Content starts

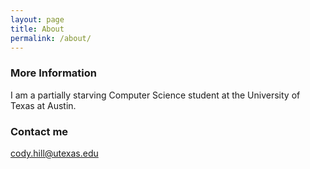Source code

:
 ```yaml
---
layout: page
title: About
permalink: /about/
---
```


### More Information

I am a partially starving Computer Science student at the University of Texas at Austin.

### Contact me

[cody.hill@utexas.edu](mailto:cody.hill@utexas.edu)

Content ends

## Task details:
The response must contain exactly the lines from the one with "I am a partially" to the end of the entries above, both included, and nothing more.

## Final answer:
I am a partially starving Computer Science student at the University of Texas at Austin.

### Contact me

[cody.hill@utexas.edu](mailto:cody.hill@utexas.edu)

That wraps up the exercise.